Retrospektiven: Am Ende jeder Iteration wird reflektiert, wie der Entwicklungsprozess verbessert werden kann. Das ist ein Beispiel für kontinuierliche Verbesserung (Kaizen). Scrum legt allgemein großen Wert auf “inspect and adapt”, kurzfristig im Daily Scrum, längerfristig in den Retrospektiven. Mit der Rolle des Scrum Masters gibt es jemanden, dessen Aufmerksamkeit auch auf die kontinuierliche Verbesserung gerichtet sein sollte.

Definition of Done: Das Team hat ein gemeinsam erarbeitetes Verständnis davon, was “fertig” genau heißt. Dazu kann für Web-Applikationen z.B. gehören, dass die Seitenladezeit unter einer Sekunde ist, und dass alles auf den gängigen Browser-Versionen (einschließlich mobil) funktioniert. Dazu gibt es bei Lean das Konzept “Standard Work”, das u.a. beinhaltet, dass klare Qualitätskriterien vorgegeben sind. Damit vermeidet man Qualitätseinbußen, unnötige Zeitverluste und Nacharbeiten.

Eine frühe Darstellung der Parallelen zwischen Lean und Agile gibt’s übrigens in dem Klassiker von Mary und Tom Poppendieck: Lean Software Development, An Agile Toolkit. Ein historischer Überblick (Stand 2015) ist in dem langen Essay Lean Software Development: The Backstory.

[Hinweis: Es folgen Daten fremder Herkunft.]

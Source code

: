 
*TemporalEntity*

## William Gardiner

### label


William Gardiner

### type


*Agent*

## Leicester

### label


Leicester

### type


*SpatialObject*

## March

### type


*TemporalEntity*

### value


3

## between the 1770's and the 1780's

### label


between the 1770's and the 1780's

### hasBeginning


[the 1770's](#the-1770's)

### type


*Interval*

Ich glaube, dass die Betrachtung aus der Lean-Perspektive ganz aufschlussreich sein kann: Wenn Scrum nicht funktioniert, wird oft nur geraten, die empfohlenen (vorgeschriebenen) Praktiken besser einzuhalten. Lean gibt einem ein paar mehr Denkwerkzeuge, um Probleme richtig einzuordnen und den Software-Lieferprozess über den von Scrum vorgegebenen Rahmen hinaus zu verbessern.